The prosecutor dropped the assault charges after watching the tape, the complaint states, but Alade’s legal troubles continued after BJC officials falsely claimed he had made threats against the U.S. government and the U.S. Army.
“More specifically, BJH and/or BJC falsely told federal authorities that plaintiff said he worships Osama bin Laden and that the Fort Hood Army Major Hassan is his hero,” the complaint states. “Plaintiff made no such statements, and BJH and/or BJC completely fabricated this allegation maliciously in an attempt to damage plaintiff’s military career.”
The accusations triggered an investigation by the FBI and Department of Defense. Even though Alade was eventually cleared of all charges, the records of his arrests and the investigation are a permanent part of his military file, the complaint states.

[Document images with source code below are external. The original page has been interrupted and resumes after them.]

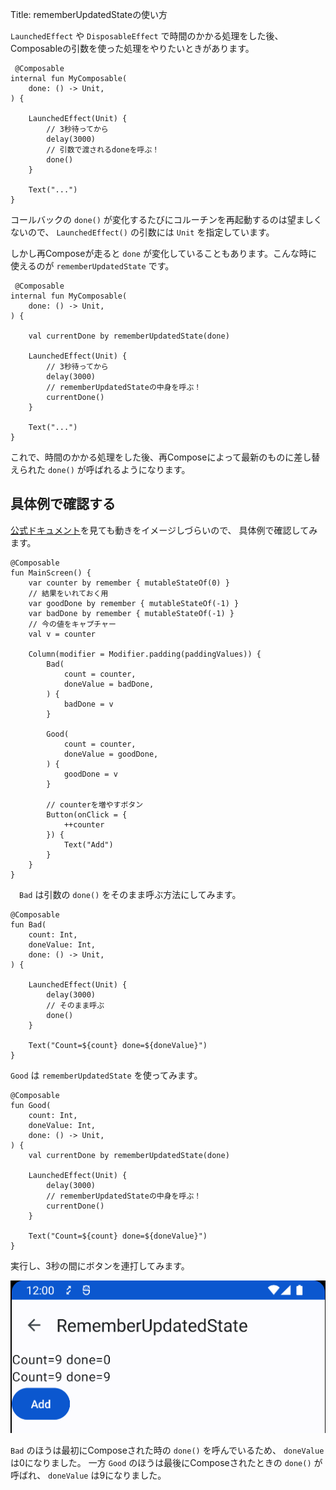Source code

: Title: rememberUpdatedStateの使い方

 `LaunchedEffect` や `DisposableEffect` で時間のかかる処理をした後、Composableの引数を使った処理をやりたいときがあります。
 
```
 @Composable
internal fun MyComposable(
    done: () -> Unit,
) {

    LaunchedEffect(Unit) {
        // 3秒待ってから
        delay(3000)
        // 引数で渡されるdoneを呼ぶ！
        done()
    }

    Text("...")
}
```

コールバックの `done()` が変化するたびにコルーチンを再起動するのは望ましくないので、 `LaunchedEffect()` の引数には `Unit` を指定しています。

しかし再Composeが走ると `done` が変化していることもあります。こんな時に使えるのが `rememberUpdatedState` です。

```
 @Composable
internal fun MyComposable(
    done: () -> Unit,
) {

    val currentDone by rememberUpdatedState(done)

    LaunchedEffect(Unit) {
        // 3秒待ってから
        delay(3000)
        // rememberUpdatedStateの中身を呼ぶ！
        currentDone()
    }

    Text("...")
}
```

これで、時間のかかる処理をした後、再Composeによって最新のものに差し替えられた `done()` が呼ばれるようになります。

## 具体例で確認する

[公式ドキュメント](https://developer.android.com/jetpack/compose/side-effects?hl=ja#rememberupdatedstate)を見ても動きをイメージしづらいので、
具体例で確認してみます。

```
@Composable
fun MainScreen() {
    var counter by remember { mutableStateOf(0) }
    // 結果をいれておく用
    var goodDone by remember { mutableStateOf(-1) }
    var badDone by remember { mutableStateOf(-1) }
    // 今の値をキャプチャー
    val v = counter

    Column(modifier = Modifier.padding(paddingValues)) {
        Bad(
            count = counter,
            doneValue = badDone,
        ) {
            badDone = v
        }

        Good(
            count = counter,
            doneValue = goodDone,
        ) {
            goodDone = v
        }
        
        // counterを増やすボタン
        Button(onClick = {
            ++counter
        }) {
            Text("Add")
        }
    }
}
```

　`Bad` は引数の `done()` をそのまま呼ぶ方法にしてみます。
 
```
@Composable
fun Bad(
    count: Int,
    doneValue: Int,
    done: () -> Unit,
) {

    LaunchedEffect(Unit) {
        delay(3000)
        // そのまま呼ぶ
        done()
    }

    Text("Count=${count} done=${doneValue}")
}
```

 `Good` は `rememberUpdatedState` を使ってみます。

```
@Composable
fun Good(
    count: Int,
    doneValue: Int,
    done: () -> Unit,
) {
    val currentDone by rememberUpdatedState(done)

    LaunchedEffect(Unit) {
        delay(3000)
        // rememberUpdatedStateの中身を呼ぶ！
        currentDone()
    }

    Text("Count=${count} done=${doneValue}")
}
```

実行し、3秒の間にボタンを連打してみます。

![実行結果](./rememberUpdatedState.png)

 `Bad` のほうは最初にComposeされた時の `done()` を呼んでいるため、 `doneValue` は0になりました。 一方 `Good` のほうは最後にComposeされたときの `done()` が呼ばれ、 `doneValue` は9になりました。
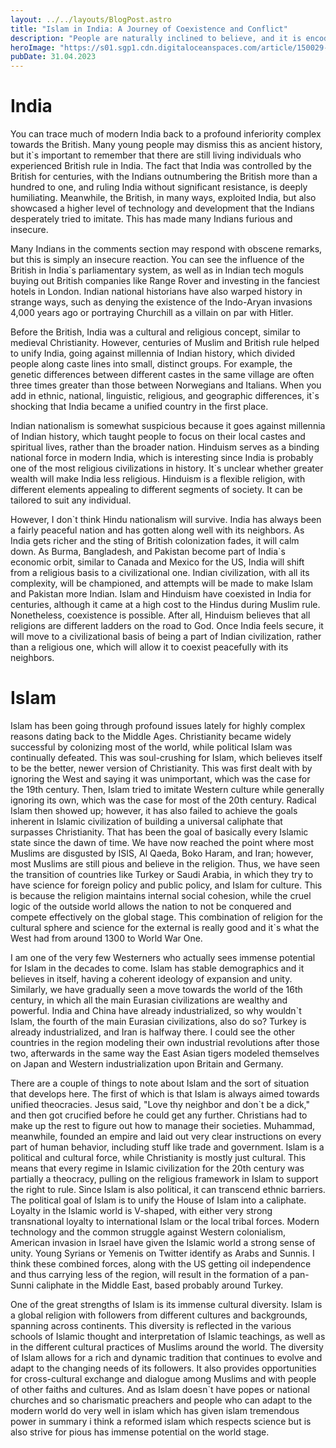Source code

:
 ```yaml
---
layout: ../../layouts/BlogPost.astro
title: "Islam in India: A Journey of Coexistence and Conflict"
description: "People are naturally inclined to believe, and it is encoded in our genetics that we are either deeply religious or ideological creatures. Every era or age in history has been characterized by either deep religious or ideological faith. Are there really reasons why it should be different now? This article is set in stone to deal with this conundrum."
heroImage: "https://s01.sgp1.cdn.digitaloceanspaces.com/article/150029-supvjmnfly-1604248576.jpg"
pubDate: 31.04.2023
---
```

# India
You can trace much of modern India back to a profound inferiority complex towards the British. Many young people may dismiss this as ancient history, but it\`s important to remember that there are still living individuals who experienced British rule in India. The fact that India was controlled by the British for centuries, with the Indians outnumbering the British more than a hundred to one, and ruling India without significant resistance, is deeply humiliating. Meanwhile, the British, in many ways, exploited India, but also showcased a higher level of technology and development that the Indians desperately tried to imitate. This has made many Indians furious and insecure.

Many Indians in the comments section may respond with obscene remarks, but this is simply an insecure reaction. You can see the influence of the British in India\`s parliamentary system, as well as in Indian tech moguls buying out British companies like Range Rover and investing in the fanciest hotels in London. Indian national historians have also warped history in strange ways, such as denying the existence of the Indo-Aryan invasions 4,000 years ago or portraying Churchill as a villain on par with Hitler.

Before the British, India was a cultural and religious concept, similar to medieval Christianity. However, centuries of Muslim and British rule helped to unify India, going against millennia of Indian history, which divided people along caste lines into small, distinct groups. For example, the genetic differences between different castes in the same village are often three times greater than those between Norwegians and Italians. When you add in ethnic, national, linguistic, religious, and geographic differences, it\`s shocking that India became a unified country in the first place.

Indian nationalism is somewhat suspicious because it goes against millennia of Indian history, which taught people to focus on their local castes and spiritual lives, rather than the broader nation. Hinduism serves as a binding national force in modern India, which is interesting since India is probably one of the most religious civilizations in history. It\`s unclear whether greater wealth will make India less religious. Hinduism is a flexible religion, with different elements appealing to different segments of society. It can be tailored to suit any individual.

However, I don\`t think Hindu nationalism will survive. India has always been a fairly peaceful nation and has gotten along well with its neighbors. As India gets richer and the sting of British colonization fades, it will calm down. As Burma, Bangladesh, and Pakistan become part of India\`s economic orbit, similar to Canada and Mexico for the US, India will shift from a religious basis to a civilizational one. Indian civilization, with all its complexity, will be championed, and attempts will be made to make Islam and Pakistan more Indian. Islam and Hinduism have coexisted in India for centuries, although it came at a high cost to the Hindus during Muslim rule. Nonetheless, coexistence is possible. After all, Hinduism believes that all religions are different ladders on the road to God. Once India feels secure, it will move to a civilizational basis of being a part of Indian civilization, rather than a religious one, which will allow it to coexist peacefully with its neighbors.

# Islam
Islam has been going through profound issues lately for highly complex reasons dating back to the Middle Ages. Christianity became widely successful by colonizing most of the world, while political Islam was continually defeated. This was soul-crushing for Islam, which believes itself to be the better, newer version of Christianity. This was first dealt with by ignoring the West and saying it was unimportant, which was the case for the 19th century. Then, Islam tried to imitate Western culture while generally ignoring its own, which was the case for most of the 20th century. Radical Islam then showed up; however, it has also failed to achieve the goals inherent in Islamic civilization of building a universal caliphate that surpasses Christianity. That has been the goal of basically every Islamic state since the dawn of time. We have now reached the point where most Muslims are disgusted by ISIS, Al Qaeda, Boko Haram, and Iran; however, most Muslims are still pious and believe in the religion. Thus, we have seen the transition of countries like Turkey or Saudi Arabia, in which they try to have science for foreign policy and public policy, and Islam for culture. This is because the religion maintains internal social cohesion, while the cruel logic of the outside world allows the nation to not be conquered and compete effectively on the global stage. This combination of religion for the cultural sphere and science for the external is really good and it\`s what the West had from around 1300 to World War One.

I am one of the very few Westerners who actually sees immense potential for Islam in the decades to come. Islam has stable demographics and it believes in itself, having a coherent ideology of expansion and unity. Similarly, we have gradually seen a move towards the world of the 16th century, in which all the main Eurasian civilizations are wealthy and powerful. India and China have already industrialized, so why wouldn\`t Islam, the fourth of the main Eurasian civilizations, also do so? Turkey is already industrialized, and Iran is halfway there. I could see the other countries in the region modeling their own industrial revolutions after those two, afterwards in the same way the East Asian tigers modeled themselves on Japan and Western industrialization upon Britain and Germany.

There are a couple of things to note about Islam and the sort of situation that develops here. The first of which is that Islam is always aimed towards unified theocracies. Jesus said, "Love thy neighbor and don\`t be a dick," and then got crucified before he could get any further. Christians had to make up the rest to figure out how to manage their societies. Muhammad, meanwhile, founded an empire and laid out very clear instructions on every part of human behavior, including stuff like trade and government. Islam is a political and cultural force, while Christianity is mostly just cultural. This means that every regime in Islamic civilization for the 20th century was partially a theocracy, pulling on the religious framework in Islam to support the right to rule. Since Islam is also political, it can transcend ethnic barriers. The political goal of Islam is to unify the House of Islam into a caliphate. Loyalty in the Islamic world is V-shaped, with either very strong transnational loyalty to international Islam or the local tribal forces. Modern technology and the common struggle against Western colonialism, American invasion in Israel have given the Islamic world a strong sense of unity. Young Syrians or Yemenis on Twitter identify as Arabs and Sunnis. I think these combined forces, along with the US getting oil independence and thus carrying less of the region, will result in the formation of a pan-Sunni caliphate in the Middle East, based probably around Turkey.

One of the great strengths of Islam is its immense cultural diversity. Islam is a global religion with followers from different cultures and backgrounds, spanning across continents. This diversity is reflected in the various schools of Islamic thought and interpretation of Islamic teachings, as well as in the different cultural practices of Muslims around the world. The diversity of Islam allows for a rich and dynamic tradition that continues to evolve and adapt to the changing needs of its followers. It also provides opportunities for cross-cultural exchange and dialogue among Muslims and with people of other faiths and cultures. And as Islam doesn\`t have popes or national churches and so charismatic preachers and people who can adapt to the modern world do very well in islam which has given islam tremendous power in summary i think a reformed islam which respects science but is also strive for pious has immense potential on the world stage.
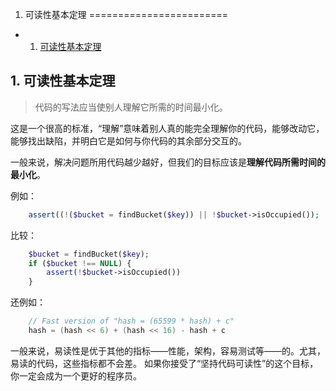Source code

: 1. 可读性基本定理
========================

* 1. [可读性基本定理]()

## 1. 可读性基本定理

> 代码的写法应当使别人理解它所需的时间最小化。

这是一个很高的标准，“理解”意味着别人真的能完全理解你的代码，能够改动它，能够找出缺陷，并明白它是如何与你代码的其余部分交互的。

一般来说，解决问题所用代码越少越好，但我们的目标应该是**理解代码所需时间的最小化**。

例如：

```php 
	assert((!($bucket = findBucket($key)) || !$bucket->isOccupied());
```

比较：

```php
	$bucket = findBucket($key);
	if ($bucket !== NULL) {
		assert(!$bucket->isOccupied())
	}
```

还例如：

```C
	// Fast version of "hash = (65599 * hash) + c"
	hash = (hash << 6) + (hash << 16) - hash + c
```

一般来说，易读性是优于其他的指标——性能，架构，容易测试等——的。尤其，易读的代码，这些指标都不会差。
如果你接受了“坚持代码可读性”的这个目标，你一定会成为一个更好的程序员。


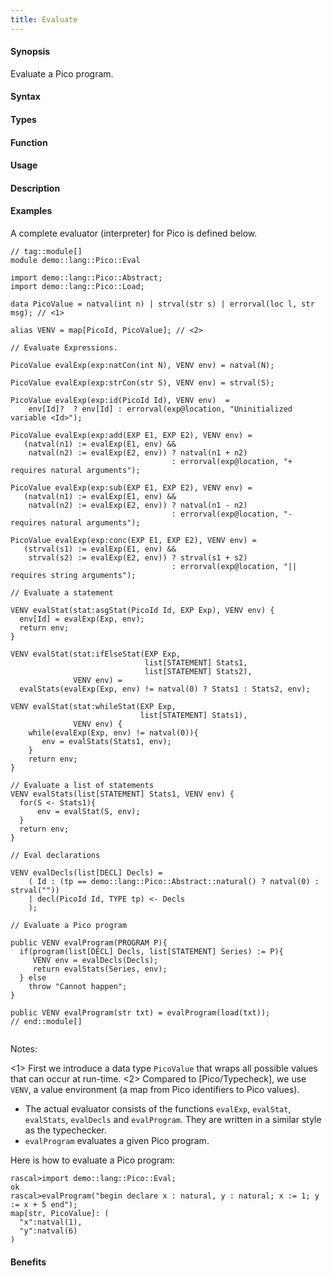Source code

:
 ```yaml
---
title: Evaluate
---
```


#### Synopsis

Evaluate a Pico program.

#### Syntax

#### Types

#### Function
       
#### Usage

#### Description

#### Examples

A complete evaluator (interpreter) for Pico is defined below.

```rascal
// tag::module[]
module demo::lang::Pico::Eval

import demo::lang::Pico::Abstract;
import demo::lang::Pico::Load;

data PicoValue = natval(int n) | strval(str s) | errorval(loc l, str msg); // <1>

alias VENV = map[PicoId, PicoValue]; // <2>

// Evaluate Expressions.

PicoValue evalExp(exp:natCon(int N), VENV env) = natval(N);

PicoValue evalExp(exp:strCon(str S), VENV env) = strval(S);

PicoValue evalExp(exp:id(PicoId Id), VENV env)  = 
    env[Id]?  ? env[Id] : errorval(exp@location, "Uninitialized variable <Id>");

PicoValue evalExp(exp:add(EXP E1, EXP E2), VENV env) = 
   (natval(n1) := evalExp(E1, env) && 
    natval(n2) := evalExp(E2, env)) ? natval(n1 + n2)
                                    : errorval(exp@location, "+ requires natural arguments");
  
PicoValue evalExp(exp:sub(EXP E1, EXP E2), VENV env) = 
   (natval(n1) := evalExp(E1, env) && 
    natval(n2) := evalExp(E2, env)) ? natval(n1 - n2)
                                    : errorval(exp@location, "- requires natural arguments");
                                                                     
PicoValue evalExp(exp:conc(EXP E1, EXP E2), VENV env) = 
   (strval(s1) := evalExp(E1, env) && 
    strval(s2) := evalExp(E2, env)) ? strval(s1 + s2)
                                    : errorval(exp@location, "|| requires string arguments");

// Evaluate a statement

VENV evalStat(stat:asgStat(PicoId Id, EXP Exp), VENV env) {
  env[Id] = evalExp(Exp, env);
  return env;
}
	
VENV evalStat(stat:ifElseStat(EXP Exp, 
                              list[STATEMENT] Stats1,
                              list[STATEMENT] Stats2),
              VENV env) =
  evalStats(evalExp(Exp, env) != natval(0) ? Stats1 : Stats2, env);

VENV evalStat(stat:whileStat(EXP Exp, 
                             list[STATEMENT] Stats1),
              VENV env) {
    while(evalExp(Exp, env) != natval(0)){
       env = evalStats(Stats1, env);
    }
    return env;
}

// Evaluate a list of statements
VENV evalStats(list[STATEMENT] Stats1, VENV env) {
  for(S <- Stats1){
      env = evalStat(S, env);
  }
  return env;
}
  
// Eval declarations

VENV evalDecls(list[DECL] Decls) =
    ( Id : (tp == demo::lang::Pico::Abstract::natural() ? natval(0) : strval(""))  
    | decl(PicoId Id, TYPE tp) <- Decls
    );

// Evaluate a Pico program

public VENV evalProgram(PROGRAM P){
  if(program(list[DECL] Decls, list[STATEMENT] Series) := P){
     VENV env = evalDecls(Decls);
     return evalStats(Series, env);
  } else
    throw "Cannot happen";
}

public VENV evalProgram(str txt) = evalProgram(load(txt));
// end::module[]
    

```

                
Notes:

<1> First we introduce a data type `PicoValue` that wraps all possible values that can occur at run-time.
<2> Compared to [Pico/Typecheck], we use `VENV`, a value environment (a map from Pico identifiers to Pico values).
*   The actual evaluator consists of the functions `evalExp`, `evalStat`, `evalStats`, `evalDecls` and `evalProgram`.
    They are written in a similar style as the typechecker.
*  `evalProgram` evaluates a given Pico program.


Here is how to evaluate a Pico program:

```rascal-shell
rascal>import demo::lang::Pico::Eval;
ok
rascal>evalProgram("begin declare x : natural, y : natural; x := 1; y := x + 5 end");
map[str, PicoValue]: (
  "x":natval(1),
  "y":natval(6)
)
```

#### Benefits


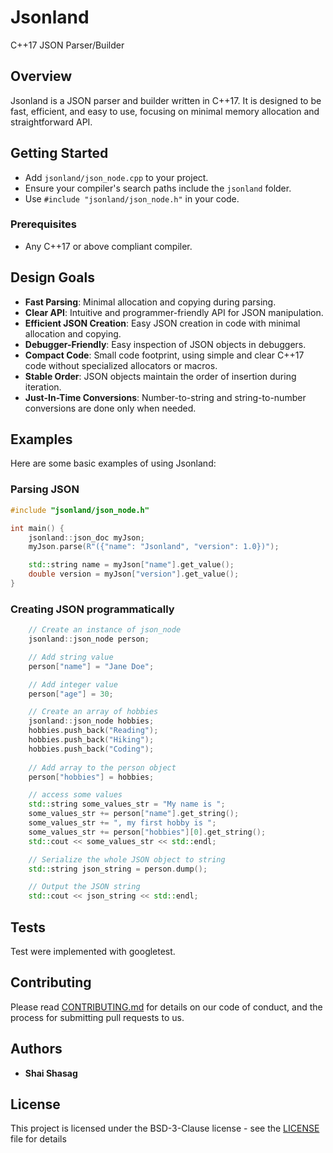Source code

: # Jsonland

C++17 JSON Parser/Builder

## Overview
Jsonland is a JSON parser and builder written in C++17. It is designed to be fast, efficient, and easy to use, focusing on minimal memory allocation and straightforward API.

## Getting Started
- Add `jsonland/json_node.cpp` to your project.
- Ensure your compiler's search paths include the `jsonland` folder.
- Use `#include "jsonland/json_node.h"` in your code.

### Prerequisites
- Any C++17 or above compliant compiler.

## Design Goals
- **Fast Parsing**: Minimal allocation and copying during parsing.
- **Clear API**: Intuitive and programmer-friendly API for JSON manipulation.
- **Efficient JSON Creation**: Easy JSON creation in code with minimal allocation and copying.
- **Debugger-Friendly**: Easy inspection of JSON objects in debuggers.
- **Compact Code**: Small code footprint, using simple and clear C++17 code without specialized allocators or macros.
- **Stable Order**: JSON objects maintain the order of insertion during iteration.
- **Just-In-Time Conversions**: Number-to-string and string-to-number conversions are done only when needed.

## Examples
Here are some basic examples of using Jsonland:

### Parsing JSON
```cpp
#include "jsonland/json_node.h"

int main() {
    jsonland::json_doc myJson;
    myJson.parse(R"({"name": "Jsonland", "version": 1.0})");

    std::string name = myJson["name"].get_value();
    double version = myJson["version"].get_value();
}
```
### Creating JSON programmatically

```cpp
    // Create an instance of json_node
    jsonland::json_node person;

    // Add string value
    person["name"] = "Jane Doe";

    // Add integer value
    person["age"] = 30;

    // Create an array of hobbies
    jsonland::json_node hobbies;
    hobbies.push_back("Reading");
    hobbies.push_back("Hiking");
    hobbies.push_back("Coding");
    
    // Add array to the person object
    person["hobbies"] = hobbies;

    // access some values
    std::string some_values_str = "My name is ";
    some_values_str += person["name"].get_string();
    some_values_str += ", my first hobby is ";
    some_values_str += person["hobbies"][0].get_string();
    std::cout << some_values_str << std::endl;

    // Serialize the whole JSON object to string
    std::string json_string = person.dump();

    // Output the JSON string
    std::cout << json_string << std::endl;
```

## Tests

Test were implemented with googletest.


## Contributing

Please read [CONTRIBUTING.md](https://gist.github.com/PurpleBooth/b24679402957c63ec426) for details on our code of conduct, and the process for submitting pull requests to us.

## Authors

* **Shai Shasag**

## License

This project is licensed under the BSD-3-Clause license - see the [LICENSE](LICENSE) file for details

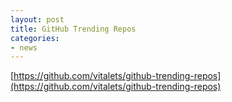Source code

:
 ```yaml
---
layout: post
title: GitHub Trending Repos
categories:
- news
---
```


[https://github.com/vitalets/github-trending-repos](https://github.com/vitalets/github-trending-repos)
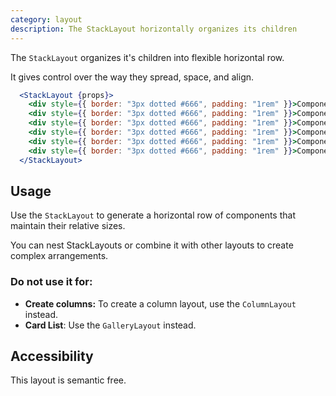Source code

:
 ```yaml
---
category: layout
description: The StackLayout horizontally organizes its children
---
```


The `StackLayout` organizes it's children into flexible horizontal row.

It gives control over the way they spread, space, and align.

```jsx
  <StackLayout {props}>
    <div style={{ border: "3px dotted #666", padding: "1rem" }}>Component</div>
    <div style={{ border: "3px dotted #666", padding: "1rem" }}>Component</div>
    <div style={{ border: "3px dotted #666", padding: "1rem" }}>Component</div>
    <div style={{ border: "3px dotted #666", padding: "1rem" }}>Component</div>
    <div style={{ border: "3px dotted #666", padding: "1rem" }}>Component</div>
    <div style={{ border: "3px dotted #666", padding: "1rem" }}>Component</div>
  </StackLayout>
```

## Usage

Use the `StackLayout` to generate a horizontal row of components that maintain their relative sizes.

You can nest StackLayouts or combine it with other layouts to create complex arrangements.

### Do not use it for:

- **Create columns:** To create a column layout, use the `ColumnLayout` instead.
- **Card List**: Use the `GalleryLayout` instead.

## Accessibility

This layout is semantic free.
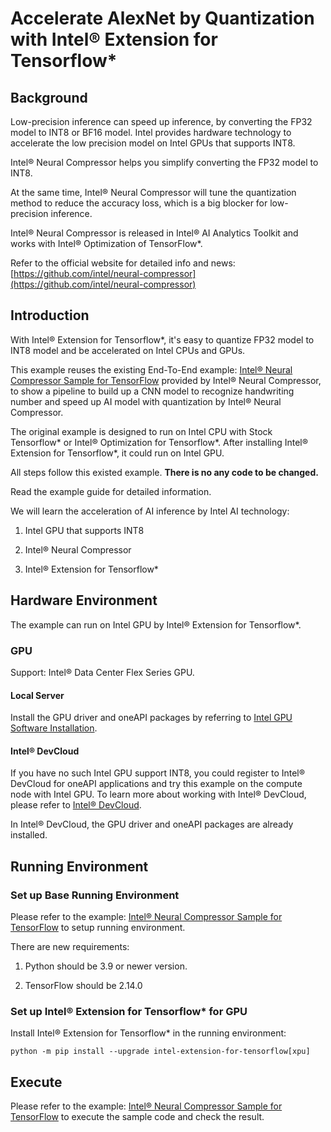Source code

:#  Accelerate AlexNet by Quantization with Intel® Extension for Tensorflow*

## Background

Low-precision inference can speed up inference, by converting the FP32 model to INT8 or BF16 model. Intel provides hardware technology to accelerate the low precision model on Intel GPUs that supports INT8.

Intel® Neural Compressor helps you simplify converting the FP32 model to INT8.

At the same time, Intel® Neural Compressor will tune the quantization method to reduce the accuracy loss, which is a big blocker for low-precision inference.

Intel® Neural Compressor is released in Intel® AI Analytics Toolkit and works with Intel® Optimization of TensorFlow*.

Refer to the official website for detailed info and news: [https://github.com/intel/neural-compressor](https://github.com/intel/neural-compressor)

## Introduction

With Intel® Extension for Tensorflow*, it's easy to quantize FP32 model to INT8 model and be accelerated on Intel CPUs and GPUs.

This example reuses the existing End-To-End example: [Intel® Neural Compressor Sample for TensorFlow](https://github.com/intel/neural-compressor/tree/master/examples/notebook/tensorflow/alexnet_mnist) provided by Intel® Neural Compressor, to show a pipeline to build up a CNN model to recognize handwriting number and speed up AI model with quantization by Intel® Neural Compressor.

The original example is designed to run on Intel CPU with Stock Tensorflow* or Intel® Optimization for Tensorflow*. After installing Intel® Extension for Tensorflow*, it could run on Intel GPU.

All steps follow this existed example. **There is no any code to be changed.**

Read the example guide for detailed information.

We will learn the acceleration of AI inference by Intel AI technology:

1. Intel GPU that supports INT8

2. Intel® Neural Compressor

3. Intel® Extension for Tensorflow*

## Hardware Environment

The example can run on Intel GPU by Intel® Extension for Tensorflow*.

### GPU

Support: Intel® Data Center Flex Series GPU.

#### Local Server

Install the GPU driver and oneAPI packages by referring to [Intel GPU Software Installation](/docs/install/install_for_xpu.md).

#### Intel® DevCloud

If you have no such Intel GPU support INT8, you could register to Intel® DevCloud for oneAPI applications and try this example on the compute node with Intel GPU. To learn more about working with Intel® DevCloud, please refer to [Intel® DevCloud](https://www.intel.com/content/www/us/en/developer/tools/devcloud/overview.html).

In Intel® DevCloud, the GPU driver and oneAPI packages are already installed.

## Running Environment

### Set up Base Running Environment

Please refer to the example: [Intel® Neural Compressor Sample for TensorFlow](https://github.com/intel/neural-compressor/tree/master/examples/notebook/tensorflow/alexnet_mnist) to setup running environment.

There are new requirements:

1. Python should be 3.9 or newer version.

2. TensorFlow should be 2.14.0

### Set up Intel® Extension for Tensorflow* for GPU

Install Intel® Extension for Tensorflow* in the running environment:

```
python -m pip install --upgrade intel-extension-for-tensorflow[xpu]

```

## Execute

Please refer to the example: [Intel® Neural Compressor Sample for TensorFlow](https://github.com/intel/neural-compressor/tree/master/examples/notebook/tensorflow/alexnet_mnist) to execute the sample code and check the result.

“As a direct and proximate cause of defendants’ actions, plaintiff lost his job and when he applied to other schools to complete his psychiatric residency, defendants blocked his acceptance into other psychiatric residency programs,” the complaint states. “Plaintiff, then, has been unable to practice medicine or find another form of employment.
“Defendants’ outrageous, false, and malicious attempt to label plaintiff mentally ill greatly diminished plaintiff’s reputation in the medical community, military community, and with his neighbors and friends.”
Alade seeks punitive damages for assault, battery, false imprisonment, slander, libel, injurious falsehood, invasion of privacy, intentional interference with business expectancy, malicious prosecution, civil conspiracy and intentional infliction of emotional distress.
He is represented by Andrew Ucheomumu of Bethesda, Md.